MATERIAL FOR THIS TASK START

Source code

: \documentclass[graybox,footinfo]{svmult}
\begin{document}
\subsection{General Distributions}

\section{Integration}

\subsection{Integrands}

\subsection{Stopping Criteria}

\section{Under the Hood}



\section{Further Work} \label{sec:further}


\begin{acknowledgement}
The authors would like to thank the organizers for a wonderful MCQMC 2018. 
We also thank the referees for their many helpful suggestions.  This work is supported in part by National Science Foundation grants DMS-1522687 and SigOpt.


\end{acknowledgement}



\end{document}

MATERIAL FOR THIS TASK END
MATERIAL FOR THIS TASK START

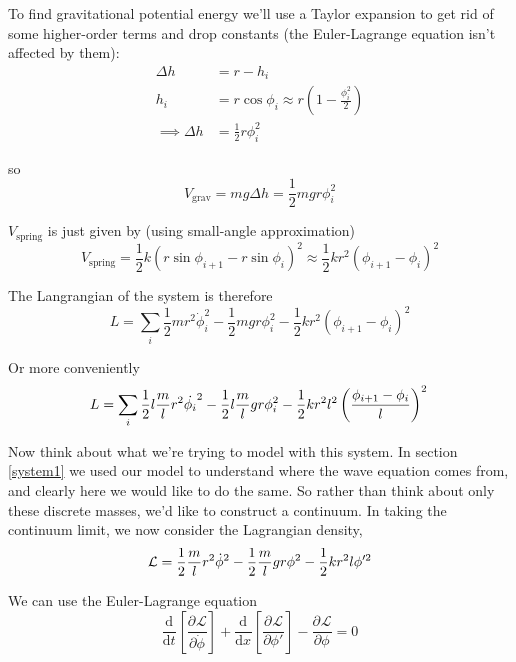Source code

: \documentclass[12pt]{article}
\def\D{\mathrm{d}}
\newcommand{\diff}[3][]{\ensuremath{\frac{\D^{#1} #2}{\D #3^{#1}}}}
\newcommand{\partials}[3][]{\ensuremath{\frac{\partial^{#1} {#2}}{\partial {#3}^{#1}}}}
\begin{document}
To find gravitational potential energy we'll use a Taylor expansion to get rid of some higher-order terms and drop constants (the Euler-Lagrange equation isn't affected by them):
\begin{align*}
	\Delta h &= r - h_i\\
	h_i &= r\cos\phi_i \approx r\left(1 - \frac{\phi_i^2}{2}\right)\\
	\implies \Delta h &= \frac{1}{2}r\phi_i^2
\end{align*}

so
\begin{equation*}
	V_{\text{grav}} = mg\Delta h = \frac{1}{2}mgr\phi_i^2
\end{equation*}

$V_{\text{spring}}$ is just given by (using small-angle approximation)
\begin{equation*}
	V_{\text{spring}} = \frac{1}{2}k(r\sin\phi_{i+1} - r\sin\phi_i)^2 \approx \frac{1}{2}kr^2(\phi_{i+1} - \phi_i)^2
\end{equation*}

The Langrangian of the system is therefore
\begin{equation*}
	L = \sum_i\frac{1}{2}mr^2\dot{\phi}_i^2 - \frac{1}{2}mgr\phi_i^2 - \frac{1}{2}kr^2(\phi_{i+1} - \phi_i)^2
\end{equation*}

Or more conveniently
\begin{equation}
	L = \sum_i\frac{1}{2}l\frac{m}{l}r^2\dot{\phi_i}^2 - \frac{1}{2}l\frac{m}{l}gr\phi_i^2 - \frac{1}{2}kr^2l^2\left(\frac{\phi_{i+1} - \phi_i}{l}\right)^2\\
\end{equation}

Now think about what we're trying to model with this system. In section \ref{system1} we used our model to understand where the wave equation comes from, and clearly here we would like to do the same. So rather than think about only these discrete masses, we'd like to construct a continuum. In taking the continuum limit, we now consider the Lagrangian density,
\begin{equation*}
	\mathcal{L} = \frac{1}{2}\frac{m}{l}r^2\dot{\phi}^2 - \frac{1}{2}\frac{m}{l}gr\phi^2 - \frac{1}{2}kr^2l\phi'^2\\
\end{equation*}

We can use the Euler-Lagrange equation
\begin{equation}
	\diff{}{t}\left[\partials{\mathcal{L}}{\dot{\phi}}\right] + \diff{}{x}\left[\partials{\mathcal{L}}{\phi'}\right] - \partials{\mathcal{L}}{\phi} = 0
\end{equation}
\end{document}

MATERIAL FOR THIS TASK END
MATERIAL FOR THIS TASK START

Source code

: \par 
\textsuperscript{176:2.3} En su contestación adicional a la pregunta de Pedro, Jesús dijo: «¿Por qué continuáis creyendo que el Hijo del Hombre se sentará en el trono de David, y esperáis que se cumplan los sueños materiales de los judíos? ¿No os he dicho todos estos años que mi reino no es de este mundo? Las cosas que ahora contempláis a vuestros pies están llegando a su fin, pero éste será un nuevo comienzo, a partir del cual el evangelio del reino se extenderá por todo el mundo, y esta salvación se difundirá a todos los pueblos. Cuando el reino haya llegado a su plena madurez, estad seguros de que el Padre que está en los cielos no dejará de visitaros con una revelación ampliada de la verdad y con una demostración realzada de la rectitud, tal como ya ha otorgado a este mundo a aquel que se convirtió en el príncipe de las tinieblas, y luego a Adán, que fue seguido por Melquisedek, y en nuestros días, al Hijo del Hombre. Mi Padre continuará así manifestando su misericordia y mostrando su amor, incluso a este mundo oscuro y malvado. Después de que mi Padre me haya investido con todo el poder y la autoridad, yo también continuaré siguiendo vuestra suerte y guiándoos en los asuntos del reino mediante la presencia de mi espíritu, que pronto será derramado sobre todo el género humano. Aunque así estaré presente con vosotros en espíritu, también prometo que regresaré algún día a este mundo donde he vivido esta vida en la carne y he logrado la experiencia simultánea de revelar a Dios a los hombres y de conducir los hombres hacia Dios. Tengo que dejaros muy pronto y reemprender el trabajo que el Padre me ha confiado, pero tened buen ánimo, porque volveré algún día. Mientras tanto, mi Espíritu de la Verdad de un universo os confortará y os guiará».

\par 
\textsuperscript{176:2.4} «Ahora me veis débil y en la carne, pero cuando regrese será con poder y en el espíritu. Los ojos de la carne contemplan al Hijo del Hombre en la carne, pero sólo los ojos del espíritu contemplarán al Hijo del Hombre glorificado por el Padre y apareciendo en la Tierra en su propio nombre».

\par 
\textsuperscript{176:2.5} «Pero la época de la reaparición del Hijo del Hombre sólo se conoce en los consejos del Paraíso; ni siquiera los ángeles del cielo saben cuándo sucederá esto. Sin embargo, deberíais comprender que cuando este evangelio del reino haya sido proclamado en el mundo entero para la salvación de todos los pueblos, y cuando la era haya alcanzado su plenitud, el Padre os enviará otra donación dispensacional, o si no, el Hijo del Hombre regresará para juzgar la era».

MATERIAL FOR THIS TASK END

Copy each line of the listing that contains the string "Lagrange".

To find gravitational potential energy we'll use a Taylor expansion to get rid of some higher-order terms and drop constants (the Euler-Lagrange equation isn't affected by them):
We can use the Euler-Lagrange equation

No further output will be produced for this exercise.